[Materials provided Boundary: Start]

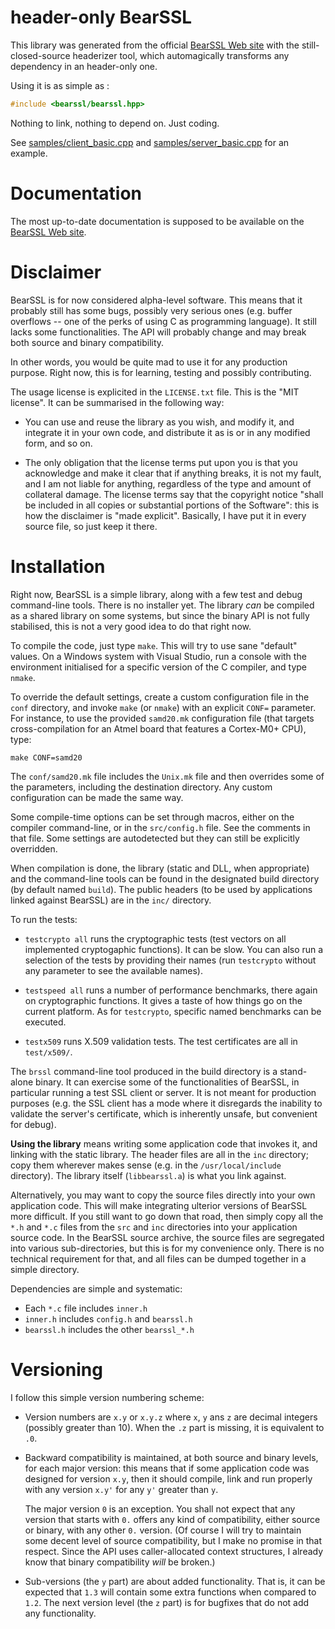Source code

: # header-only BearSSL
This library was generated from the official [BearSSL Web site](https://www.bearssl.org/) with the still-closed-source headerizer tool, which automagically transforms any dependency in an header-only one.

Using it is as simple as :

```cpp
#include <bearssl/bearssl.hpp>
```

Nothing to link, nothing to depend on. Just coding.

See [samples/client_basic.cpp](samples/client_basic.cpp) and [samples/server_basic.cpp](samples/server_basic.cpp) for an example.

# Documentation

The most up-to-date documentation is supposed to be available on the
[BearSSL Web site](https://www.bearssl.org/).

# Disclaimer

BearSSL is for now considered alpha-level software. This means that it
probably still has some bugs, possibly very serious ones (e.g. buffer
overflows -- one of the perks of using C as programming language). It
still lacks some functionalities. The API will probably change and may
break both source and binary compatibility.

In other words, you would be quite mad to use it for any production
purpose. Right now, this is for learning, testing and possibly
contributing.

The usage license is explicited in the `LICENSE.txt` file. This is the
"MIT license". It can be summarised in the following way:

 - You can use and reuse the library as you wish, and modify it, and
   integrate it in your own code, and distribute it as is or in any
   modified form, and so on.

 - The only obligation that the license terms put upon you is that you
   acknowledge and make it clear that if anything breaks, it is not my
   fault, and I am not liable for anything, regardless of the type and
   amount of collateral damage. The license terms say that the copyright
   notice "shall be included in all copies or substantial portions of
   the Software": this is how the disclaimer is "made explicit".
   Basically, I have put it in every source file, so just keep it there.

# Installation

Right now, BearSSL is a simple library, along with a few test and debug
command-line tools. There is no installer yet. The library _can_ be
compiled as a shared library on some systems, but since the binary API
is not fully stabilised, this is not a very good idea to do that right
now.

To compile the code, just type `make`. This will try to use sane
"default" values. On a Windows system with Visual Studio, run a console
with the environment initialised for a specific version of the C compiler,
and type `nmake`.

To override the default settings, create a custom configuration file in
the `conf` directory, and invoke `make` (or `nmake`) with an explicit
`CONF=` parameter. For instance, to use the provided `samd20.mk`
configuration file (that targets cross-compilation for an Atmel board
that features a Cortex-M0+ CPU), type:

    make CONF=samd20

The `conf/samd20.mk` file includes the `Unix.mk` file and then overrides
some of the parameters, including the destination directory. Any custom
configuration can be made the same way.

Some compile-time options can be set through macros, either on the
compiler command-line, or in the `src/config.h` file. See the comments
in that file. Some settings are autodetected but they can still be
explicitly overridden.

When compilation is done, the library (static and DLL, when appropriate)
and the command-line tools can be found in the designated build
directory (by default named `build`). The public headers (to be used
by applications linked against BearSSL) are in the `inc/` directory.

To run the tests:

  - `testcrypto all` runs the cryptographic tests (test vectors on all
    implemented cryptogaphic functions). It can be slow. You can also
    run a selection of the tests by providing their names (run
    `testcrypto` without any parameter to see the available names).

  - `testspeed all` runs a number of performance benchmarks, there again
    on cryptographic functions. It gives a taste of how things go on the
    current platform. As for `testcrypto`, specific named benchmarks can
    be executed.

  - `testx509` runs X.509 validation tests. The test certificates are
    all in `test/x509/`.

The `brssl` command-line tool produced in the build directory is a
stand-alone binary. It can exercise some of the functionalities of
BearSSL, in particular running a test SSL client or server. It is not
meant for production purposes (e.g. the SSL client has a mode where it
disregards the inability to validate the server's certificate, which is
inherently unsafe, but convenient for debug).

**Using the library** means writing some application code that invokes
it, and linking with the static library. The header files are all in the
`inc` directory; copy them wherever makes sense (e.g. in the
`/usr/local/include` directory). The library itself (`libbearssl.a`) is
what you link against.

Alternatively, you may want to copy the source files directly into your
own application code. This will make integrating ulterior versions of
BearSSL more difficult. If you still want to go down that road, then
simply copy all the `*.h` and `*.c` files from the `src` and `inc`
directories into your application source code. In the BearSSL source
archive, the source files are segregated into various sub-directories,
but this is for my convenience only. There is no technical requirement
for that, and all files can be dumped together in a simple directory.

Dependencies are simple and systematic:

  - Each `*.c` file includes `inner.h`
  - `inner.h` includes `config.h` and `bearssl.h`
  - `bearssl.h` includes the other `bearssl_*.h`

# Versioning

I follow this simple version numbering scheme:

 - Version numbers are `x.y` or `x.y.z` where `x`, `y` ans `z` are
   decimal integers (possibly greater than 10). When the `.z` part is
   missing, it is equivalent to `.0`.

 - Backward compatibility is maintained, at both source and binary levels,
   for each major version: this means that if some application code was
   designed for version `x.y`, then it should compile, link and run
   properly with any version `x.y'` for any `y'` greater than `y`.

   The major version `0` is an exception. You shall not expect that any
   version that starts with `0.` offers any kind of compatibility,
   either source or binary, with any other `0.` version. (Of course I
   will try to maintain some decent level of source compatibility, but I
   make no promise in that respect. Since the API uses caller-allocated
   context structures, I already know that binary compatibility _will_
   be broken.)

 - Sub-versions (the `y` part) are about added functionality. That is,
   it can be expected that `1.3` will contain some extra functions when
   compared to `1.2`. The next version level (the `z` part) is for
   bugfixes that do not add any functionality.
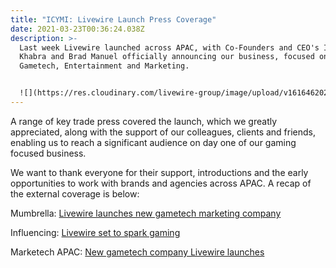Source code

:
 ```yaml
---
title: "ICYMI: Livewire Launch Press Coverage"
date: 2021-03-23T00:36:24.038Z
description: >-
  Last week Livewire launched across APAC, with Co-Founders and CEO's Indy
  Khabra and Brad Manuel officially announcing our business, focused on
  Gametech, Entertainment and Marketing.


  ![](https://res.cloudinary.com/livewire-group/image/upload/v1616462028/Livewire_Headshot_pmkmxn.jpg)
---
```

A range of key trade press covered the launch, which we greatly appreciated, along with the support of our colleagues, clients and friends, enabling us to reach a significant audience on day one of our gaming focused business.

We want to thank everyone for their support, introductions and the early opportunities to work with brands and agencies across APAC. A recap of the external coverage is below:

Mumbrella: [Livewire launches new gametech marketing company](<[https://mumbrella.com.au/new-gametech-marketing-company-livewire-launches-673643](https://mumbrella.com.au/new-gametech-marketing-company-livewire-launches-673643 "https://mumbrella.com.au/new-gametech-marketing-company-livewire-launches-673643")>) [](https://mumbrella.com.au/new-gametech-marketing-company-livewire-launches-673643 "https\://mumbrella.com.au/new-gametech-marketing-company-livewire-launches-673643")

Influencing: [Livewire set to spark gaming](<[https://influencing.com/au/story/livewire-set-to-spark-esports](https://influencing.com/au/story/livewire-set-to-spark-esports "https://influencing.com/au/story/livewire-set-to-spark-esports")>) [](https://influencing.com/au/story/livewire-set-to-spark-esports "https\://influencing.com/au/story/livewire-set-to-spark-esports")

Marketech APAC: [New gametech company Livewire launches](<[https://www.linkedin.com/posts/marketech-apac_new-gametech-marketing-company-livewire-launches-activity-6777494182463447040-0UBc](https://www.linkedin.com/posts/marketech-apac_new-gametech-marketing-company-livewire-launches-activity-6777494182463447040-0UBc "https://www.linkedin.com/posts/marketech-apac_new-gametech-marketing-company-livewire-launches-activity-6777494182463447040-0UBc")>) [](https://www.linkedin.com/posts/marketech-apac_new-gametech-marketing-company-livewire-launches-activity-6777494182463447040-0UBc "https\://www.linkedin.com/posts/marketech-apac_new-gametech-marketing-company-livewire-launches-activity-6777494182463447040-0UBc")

[Materials provided Boundary: End]

Give back the material above exactly, but without its images.

Source code

: # header-only BearSSL
This library was generated from the official [BearSSL Web site](https://www.bearssl.org/) with the still-closed-source headerizer tool, which automagically transforms any dependency in an header-only one.

Using it is as simple as :

```cpp
#include <bearssl/bearssl.hpp>
```

Nothing to link, nothing to depend on. Just coding.

See [samples/client_basic.cpp](samples/client_basic.cpp) and [samples/server_basic.cpp](samples/server_basic.cpp) for an example.

# Documentation

The most up-to-date documentation is supposed to be available on the
[BearSSL Web site](https://www.bearssl.org/).

# Disclaimer

BearSSL is for now considered alpha-level software. This means that it
probably still has some bugs, possibly very serious ones (e.g. buffer
overflows -- one of the perks of using C as programming language). It
still lacks some functionalities. The API will probably change and may
break both source and binary compatibility.

In other words, you would be quite mad to use it for any production
purpose. Right now, this is for learning, testing and possibly
contributing.

The usage license is explicited in the `LICENSE.txt` file. This is the
"MIT license". It can be summarised in the following way:

 - You can use and reuse the library as you wish, and modify it, and
   integrate it in your own code, and distribute it as is or in any
   modified form, and so on.

 - The only obligation that the license terms put upon you is that you
   acknowledge and make it clear that if anything breaks, it is not my
   fault, and I am not liable for anything, regardless of the type and
   amount of collateral damage. The license terms say that the copyright
   notice "shall be included in all copies or substantial portions of
   the Software": this is how the disclaimer is "made explicit".
   Basically, I have put it in every source file, so just keep it there.

# Installation

Right now, BearSSL is a simple library, along with a few test and debug
command-line tools. There is no installer yet. The library _can_ be
compiled as a shared library on some systems, but since the binary API
is not fully stabilised, this is not a very good idea to do that right
now.

To compile the code, just type `make`. This will try to use sane
"default" values. On a Windows system with Visual Studio, run a console
with the environment initialised for a specific version of the C compiler,
and type `nmake`.

To override the default settings, create a custom configuration file in
the `conf` directory, and invoke `make` (or `nmake`) with an explicit
`CONF=` parameter. For instance, to use the provided `samd20.mk`
configuration file (that targets cross-compilation for an Atmel board
that features a Cortex-M0+ CPU), type:

    make CONF=samd20

The `conf/samd20.mk` file includes the `Unix.mk` file and then overrides
some of the parameters, including the destination directory. Any custom
configuration can be made the same way.

Some compile-time options can be set through macros, either on the
compiler command-line, or in the `src/config.h` file. See the comments
in that file. Some settings are autodetected but they can still be
explicitly overridden.

When compilation is done, the library (static and DLL, when appropriate)
and the command-line tools can be found in the designated build
directory (by default named `build`). The public headers (to be used
by applications linked against BearSSL) are in the `inc/` directory.

To run the tests:

  - `testcrypto all` runs the cryptographic tests (test vectors on all
    implemented cryptogaphic functions). It can be slow. You can also
    run a selection of the tests by providing their names (run
    `testcrypto` without any parameter to see the available names).

  - `testspeed all` runs a number of performance benchmarks, there again
    on cryptographic functions. It gives a taste of how things go on the
    current platform. As for `testcrypto`, specific named benchmarks can
    be executed.

  - `testx509` runs X.509 validation tests. The test certificates are
    all in `test/x509/`.

The `brssl` command-line tool produced in the build directory is a
stand-alone binary. It can exercise some of the functionalities of
BearSSL, in particular running a test SSL client or server. It is not
meant for production purposes (e.g. the SSL client has a mode where it
disregards the inability to validate the server's certificate, which is
inherently unsafe, but convenient for debug).

**Using the library** means writing some application code that invokes
it, and linking with the static library. The header files are all in the
`inc` directory; copy them wherever makes sense (e.g. in the
`/usr/local/include` directory). The library itself (`libbearssl.a`) is
what you link against.

Alternatively, you may want to copy the source files directly into your
own application code. This will make integrating ulterior versions of
BearSSL more difficult. If you still want to go down that road, then
simply copy all the `*.h` and `*.c` files from the `src` and `inc`
directories into your application source code. In the BearSSL source
archive, the source files are segregated into various sub-directories,
but this is for my convenience only. There is no technical requirement
for that, and all files can be dumped together in a simple directory.

Dependencies are simple and systematic:

  - Each `*.c` file includes `inner.h`
  - `inner.h` includes `config.h` and `bearssl.h`
  - `bearssl.h` includes the other `bearssl_*.h`

# Versioning

I follow this simple version numbering scheme:

 - Version numbers are `x.y` or `x.y.z` where `x`, `y` ans `z` are
   decimal integers (possibly greater than 10). When the `.z` part is
   missing, it is equivalent to `.0`.

 - Backward compatibility is maintained, at both source and binary levels,
   for each major version: this means that if some application code was
   designed for version `x.y`, then it should compile, link and run
   properly with any version `x.y'` for any `y'` greater than `y`.

   The major version `0` is an exception. You shall not expect that any
   version that starts with `0.` offers any kind of compatibility,
   either source or binary, with any other `0.` version. (Of course I
   will try to maintain some decent level of source compatibility, but I
   make no promise in that respect. Since the API uses caller-allocated
   context structures, I already know that binary compatibility _will_
   be broken.)

 - Sub-versions (the `y` part) are about added functionality. That is,
   it can be expected that `1.3` will contain some extra functions when
   compared to `1.2`. The next version level (the `z` part) is for
   bugfixes that do not add any functionality.
Source code

:
 ```yaml
---
title: "ICYMI: Livewire Launch Press Coverage"
date: 2021-03-23T00:36:24.038Z
description: >-
  Last week Livewire launched across APAC, with Co-Founders and CEO's Indy
  Khabra and Brad Manuel officially announcing our business, focused on
  Gametech, Entertainment and Marketing.


  ![](https://res.cloudinary.com/livewire-group/image/upload/v1616462028/Livewire_Headshot_pmkmxn.jpg)
---
```

A range of key trade press covered the launch, which we greatly appreciated, along with the support of our colleagues, clients and friends, enabling us to reach a significant audience on day one of our gaming focused business.

We want to thank everyone for their support, introductions and the early opportunities to work with brands and agencies across APAC. A recap of the external coverage is below:

Mumbrella: [Livewire launches new gametech marketing company](<[https://mumbrella.com.au/new-gametech-marketing-company-livewire-launches-673643](https://mumbrella.com.au/new-gametech-marketing-company-livewire-launches-673643 "https://mumbrella.com.au/new-gametech-marketing-company-livewire-launches-673643")>) [](https://mumbrella.com.au/new-gametech-marketing-company-livewire-launches-673643 "https\://mumbrella.com.au/new-gametech-marketing-company-livewire-launches-673643")

Influencing: [Livewire set to spark gaming](<[https://influencing.com/au/story/livewire-set-to-spark-esports](https://influencing.com/au/story/livewire-set-to-spark-esports "https://influencing.com/au/story/livewire-set-to-spark-esports")>) [](https://influencing.com/au/story/livewire-set-to-spark-esports "https\://influencing.com/au/story/livewire-set-to-spark-esports")

Marketech APAC: [New gametech company Livewire launches](<[https://www.linkedin.com/posts/marketech-apac_new-gametech-marketing-company-livewire-launches-activity-6777494182463447040-0UBc](https://www.linkedin.com/posts/marketech-apac_new-gametech-marketing-company-livewire-launches-activity-6777494182463447040-0UBc "https://www.linkedin.com/posts/marketech-apac_new-gametech-marketing-company-livewire-launches-activity-6777494182463447040-0UBc")>) [](https://www.linkedin.com/posts/marketech-apac_new-gametech-marketing-company-livewire-launches-activity-6777494182463447040-0UBc "https\://www.linkedin.com/posts/marketech-apac_new-gametech-marketing-company-livewire-launches-activity-6777494182463447040-0UBc")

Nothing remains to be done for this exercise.